Problem description: Your answer must be a single number: how many lines in the records include the word "thuyết".

────────────────────

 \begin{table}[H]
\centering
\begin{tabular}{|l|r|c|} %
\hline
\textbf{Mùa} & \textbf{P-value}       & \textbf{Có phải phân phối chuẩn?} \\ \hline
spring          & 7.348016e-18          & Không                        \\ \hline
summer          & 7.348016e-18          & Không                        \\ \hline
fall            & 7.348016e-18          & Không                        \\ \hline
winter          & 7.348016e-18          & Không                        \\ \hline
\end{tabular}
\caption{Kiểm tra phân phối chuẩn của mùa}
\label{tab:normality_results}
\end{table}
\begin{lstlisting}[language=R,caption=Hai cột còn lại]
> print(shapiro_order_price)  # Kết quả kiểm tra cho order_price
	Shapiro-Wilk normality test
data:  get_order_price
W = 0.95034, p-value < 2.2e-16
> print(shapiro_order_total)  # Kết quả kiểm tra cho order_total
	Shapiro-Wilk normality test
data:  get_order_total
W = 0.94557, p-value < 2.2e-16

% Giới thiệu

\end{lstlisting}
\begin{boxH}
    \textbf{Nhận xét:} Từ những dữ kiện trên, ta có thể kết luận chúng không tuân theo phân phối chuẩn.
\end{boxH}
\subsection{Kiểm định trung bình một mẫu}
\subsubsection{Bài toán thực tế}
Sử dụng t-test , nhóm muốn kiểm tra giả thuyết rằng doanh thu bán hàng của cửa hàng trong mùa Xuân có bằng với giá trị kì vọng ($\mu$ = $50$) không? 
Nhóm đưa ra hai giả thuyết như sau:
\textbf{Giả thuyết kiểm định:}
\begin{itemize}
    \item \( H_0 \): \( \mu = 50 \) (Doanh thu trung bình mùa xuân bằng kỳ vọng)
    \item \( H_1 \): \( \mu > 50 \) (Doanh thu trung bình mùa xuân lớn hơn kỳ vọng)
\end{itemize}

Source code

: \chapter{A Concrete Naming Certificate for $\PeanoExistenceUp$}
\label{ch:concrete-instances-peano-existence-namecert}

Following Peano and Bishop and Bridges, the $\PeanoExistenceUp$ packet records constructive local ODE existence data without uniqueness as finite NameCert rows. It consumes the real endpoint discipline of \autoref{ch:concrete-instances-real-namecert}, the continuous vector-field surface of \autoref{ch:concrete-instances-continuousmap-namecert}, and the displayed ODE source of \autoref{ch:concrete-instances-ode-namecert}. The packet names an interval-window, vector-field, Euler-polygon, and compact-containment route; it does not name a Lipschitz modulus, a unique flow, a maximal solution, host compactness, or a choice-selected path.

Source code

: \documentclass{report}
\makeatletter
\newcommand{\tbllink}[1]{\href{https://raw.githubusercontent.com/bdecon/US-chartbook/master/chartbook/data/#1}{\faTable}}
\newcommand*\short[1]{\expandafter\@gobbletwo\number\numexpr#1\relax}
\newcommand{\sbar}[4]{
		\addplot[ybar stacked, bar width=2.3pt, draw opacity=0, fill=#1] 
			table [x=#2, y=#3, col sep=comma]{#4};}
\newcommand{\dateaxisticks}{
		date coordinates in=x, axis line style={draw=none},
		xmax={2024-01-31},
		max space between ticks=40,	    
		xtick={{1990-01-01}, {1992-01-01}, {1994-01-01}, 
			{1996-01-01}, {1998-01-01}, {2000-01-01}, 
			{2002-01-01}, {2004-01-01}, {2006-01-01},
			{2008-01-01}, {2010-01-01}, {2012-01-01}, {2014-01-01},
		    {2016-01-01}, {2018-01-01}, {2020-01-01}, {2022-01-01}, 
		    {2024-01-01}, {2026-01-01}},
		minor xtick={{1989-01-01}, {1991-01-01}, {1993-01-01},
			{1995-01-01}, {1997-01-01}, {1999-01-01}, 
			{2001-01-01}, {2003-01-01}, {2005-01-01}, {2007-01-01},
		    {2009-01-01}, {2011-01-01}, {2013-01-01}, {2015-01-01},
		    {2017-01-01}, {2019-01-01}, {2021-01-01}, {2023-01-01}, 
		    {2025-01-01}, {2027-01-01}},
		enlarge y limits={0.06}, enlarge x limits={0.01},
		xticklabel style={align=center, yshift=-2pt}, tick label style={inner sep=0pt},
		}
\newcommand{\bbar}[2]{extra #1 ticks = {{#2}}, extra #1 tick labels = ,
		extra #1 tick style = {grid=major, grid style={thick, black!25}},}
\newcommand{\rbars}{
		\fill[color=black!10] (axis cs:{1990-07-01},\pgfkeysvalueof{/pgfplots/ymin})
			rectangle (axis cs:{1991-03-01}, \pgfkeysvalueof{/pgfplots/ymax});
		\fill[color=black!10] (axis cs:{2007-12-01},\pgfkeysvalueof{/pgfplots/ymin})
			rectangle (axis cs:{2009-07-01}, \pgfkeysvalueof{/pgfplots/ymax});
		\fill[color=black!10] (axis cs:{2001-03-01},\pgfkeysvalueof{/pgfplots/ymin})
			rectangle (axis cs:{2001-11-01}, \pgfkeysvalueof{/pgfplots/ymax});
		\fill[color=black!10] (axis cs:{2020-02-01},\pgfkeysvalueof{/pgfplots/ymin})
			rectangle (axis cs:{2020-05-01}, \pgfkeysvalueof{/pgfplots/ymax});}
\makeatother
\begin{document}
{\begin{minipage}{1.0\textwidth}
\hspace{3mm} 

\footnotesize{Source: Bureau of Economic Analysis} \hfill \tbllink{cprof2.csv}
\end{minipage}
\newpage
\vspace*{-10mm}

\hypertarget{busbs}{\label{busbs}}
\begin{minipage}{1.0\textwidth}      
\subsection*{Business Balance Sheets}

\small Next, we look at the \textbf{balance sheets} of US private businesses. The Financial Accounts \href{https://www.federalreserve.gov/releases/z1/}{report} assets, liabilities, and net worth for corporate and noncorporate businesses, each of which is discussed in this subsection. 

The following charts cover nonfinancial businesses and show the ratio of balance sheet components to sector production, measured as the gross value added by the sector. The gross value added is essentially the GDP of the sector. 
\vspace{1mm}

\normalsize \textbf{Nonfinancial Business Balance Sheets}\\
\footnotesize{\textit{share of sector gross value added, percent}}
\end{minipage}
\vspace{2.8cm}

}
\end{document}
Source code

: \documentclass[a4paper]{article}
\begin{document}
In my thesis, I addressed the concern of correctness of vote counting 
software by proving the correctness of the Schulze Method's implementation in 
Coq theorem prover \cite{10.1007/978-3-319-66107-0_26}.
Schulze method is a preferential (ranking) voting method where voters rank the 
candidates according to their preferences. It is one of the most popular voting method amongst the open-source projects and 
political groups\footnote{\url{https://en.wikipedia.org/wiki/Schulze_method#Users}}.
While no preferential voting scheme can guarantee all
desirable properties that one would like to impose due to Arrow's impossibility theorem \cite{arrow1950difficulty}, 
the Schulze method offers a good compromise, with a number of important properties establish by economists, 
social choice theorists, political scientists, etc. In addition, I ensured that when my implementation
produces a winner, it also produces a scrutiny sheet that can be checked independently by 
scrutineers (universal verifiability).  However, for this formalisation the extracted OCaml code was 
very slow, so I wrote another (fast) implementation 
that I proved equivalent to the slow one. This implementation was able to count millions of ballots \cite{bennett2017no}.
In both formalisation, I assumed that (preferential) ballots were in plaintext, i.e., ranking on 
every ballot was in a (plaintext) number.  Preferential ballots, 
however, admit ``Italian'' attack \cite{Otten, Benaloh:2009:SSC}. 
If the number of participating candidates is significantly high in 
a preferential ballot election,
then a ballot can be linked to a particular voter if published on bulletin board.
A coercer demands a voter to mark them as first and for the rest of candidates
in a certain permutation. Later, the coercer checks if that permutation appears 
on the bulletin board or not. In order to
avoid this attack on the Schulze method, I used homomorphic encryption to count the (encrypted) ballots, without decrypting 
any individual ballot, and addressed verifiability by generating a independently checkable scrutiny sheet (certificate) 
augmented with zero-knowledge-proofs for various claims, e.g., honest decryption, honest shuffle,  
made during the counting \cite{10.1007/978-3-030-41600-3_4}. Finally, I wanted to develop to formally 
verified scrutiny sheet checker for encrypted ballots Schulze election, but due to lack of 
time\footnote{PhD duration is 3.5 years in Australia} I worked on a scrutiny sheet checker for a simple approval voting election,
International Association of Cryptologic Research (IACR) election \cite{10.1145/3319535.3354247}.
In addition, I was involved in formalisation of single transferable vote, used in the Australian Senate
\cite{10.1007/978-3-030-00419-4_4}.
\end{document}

────────────────────

Solution for this problem: 3